It's not a coincidence that our national fiscal situation went from surplus to deficit while the Republicans held the White House and the Congress. They are currently suffering (and have been for, oh, about 20 years now) from a mass delusion that cutting taxes is always, always, always the best policy, not matter what, while not having the guts to cut spending by an equal amount.
In California, the GOP holds the governor's seat and has enough support in the state legislature to make it impossible to raise taxes: 

Quote
GOVERNMENT BY TEMPER TANTRUM....Pardon me for yet another rant about Arnold Schwarzenegger and the budget travails of my home state:

Quote
Next year's state budget, with no changes to current programs or revenues, will be $10 billion in the red, and similar shortfalls are projected for the following years.

So the pattern has been that Republicans agree to cuts proposed by Democrats but then leverage the requirement for a two-thirds vote on the budget to block any proposal that would increase revenue.
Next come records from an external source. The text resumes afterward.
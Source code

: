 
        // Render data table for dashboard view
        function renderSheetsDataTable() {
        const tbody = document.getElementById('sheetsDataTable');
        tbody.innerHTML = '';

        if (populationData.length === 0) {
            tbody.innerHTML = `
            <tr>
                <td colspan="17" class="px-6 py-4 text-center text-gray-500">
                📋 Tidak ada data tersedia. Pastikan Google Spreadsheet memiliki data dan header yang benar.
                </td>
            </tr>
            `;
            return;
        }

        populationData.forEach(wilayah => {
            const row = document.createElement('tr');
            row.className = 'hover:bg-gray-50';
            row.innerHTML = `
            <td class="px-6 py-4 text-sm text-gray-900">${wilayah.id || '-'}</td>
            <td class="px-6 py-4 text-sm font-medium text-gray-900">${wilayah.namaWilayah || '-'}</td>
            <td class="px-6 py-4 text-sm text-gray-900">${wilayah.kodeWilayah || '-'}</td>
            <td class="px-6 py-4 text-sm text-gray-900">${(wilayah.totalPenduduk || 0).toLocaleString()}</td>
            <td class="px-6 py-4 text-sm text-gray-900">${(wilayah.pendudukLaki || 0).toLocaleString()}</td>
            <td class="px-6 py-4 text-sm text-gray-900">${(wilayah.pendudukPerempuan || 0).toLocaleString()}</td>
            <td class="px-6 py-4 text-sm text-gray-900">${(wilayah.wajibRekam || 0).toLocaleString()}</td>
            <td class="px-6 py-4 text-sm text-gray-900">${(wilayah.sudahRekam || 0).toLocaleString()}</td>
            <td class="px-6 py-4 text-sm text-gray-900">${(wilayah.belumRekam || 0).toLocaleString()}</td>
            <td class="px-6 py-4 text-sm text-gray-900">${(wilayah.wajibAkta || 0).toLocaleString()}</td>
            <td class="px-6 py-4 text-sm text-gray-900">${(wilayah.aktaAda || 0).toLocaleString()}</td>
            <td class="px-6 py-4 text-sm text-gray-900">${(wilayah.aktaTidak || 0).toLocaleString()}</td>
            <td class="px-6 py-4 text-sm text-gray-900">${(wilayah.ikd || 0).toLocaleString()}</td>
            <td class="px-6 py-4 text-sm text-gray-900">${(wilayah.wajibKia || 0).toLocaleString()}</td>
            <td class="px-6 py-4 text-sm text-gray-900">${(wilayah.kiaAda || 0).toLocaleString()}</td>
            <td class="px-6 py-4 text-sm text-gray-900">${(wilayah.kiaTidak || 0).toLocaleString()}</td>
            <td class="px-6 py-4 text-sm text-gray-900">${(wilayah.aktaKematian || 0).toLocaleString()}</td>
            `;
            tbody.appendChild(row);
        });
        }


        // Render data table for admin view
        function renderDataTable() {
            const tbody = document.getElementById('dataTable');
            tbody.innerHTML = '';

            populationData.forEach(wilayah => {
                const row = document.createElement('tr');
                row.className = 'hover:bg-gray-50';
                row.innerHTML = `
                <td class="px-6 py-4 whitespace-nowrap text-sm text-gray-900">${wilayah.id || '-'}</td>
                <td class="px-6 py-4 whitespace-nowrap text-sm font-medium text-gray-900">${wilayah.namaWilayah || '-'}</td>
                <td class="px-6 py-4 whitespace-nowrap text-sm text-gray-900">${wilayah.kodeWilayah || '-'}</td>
And we end up with bad quick-fixes. The perfect example is the $15-billion bond issued in 2004 to cover the last major budget shortfall. Repayment on that debt now costs the budget $3 billion a year, a stark reminder of the price we pay for putting off the structural overhaul the budget system needs.
 http://www.latimes.com/news/opinion/la-oe-laird28nov28,0,3556218.story?coll=la-opinion-rightrail

Democrats deserve blame for mismanaging California's budget in the early 00s, but it's hard to overstate just how irresponsible and infantile Schwarzenegger and California Republicans have been since then. In 2003, in the middle of an existing budget crisis, Schwarzenegger ran a demagogic and pandering campaign based on cutting California taxes by $4 billion. Then, to fix the shortfall this caused, he supported the 2004 bond measure. The net cost to the state of this GOP flight to fantasy now adds up to $7 billion per year.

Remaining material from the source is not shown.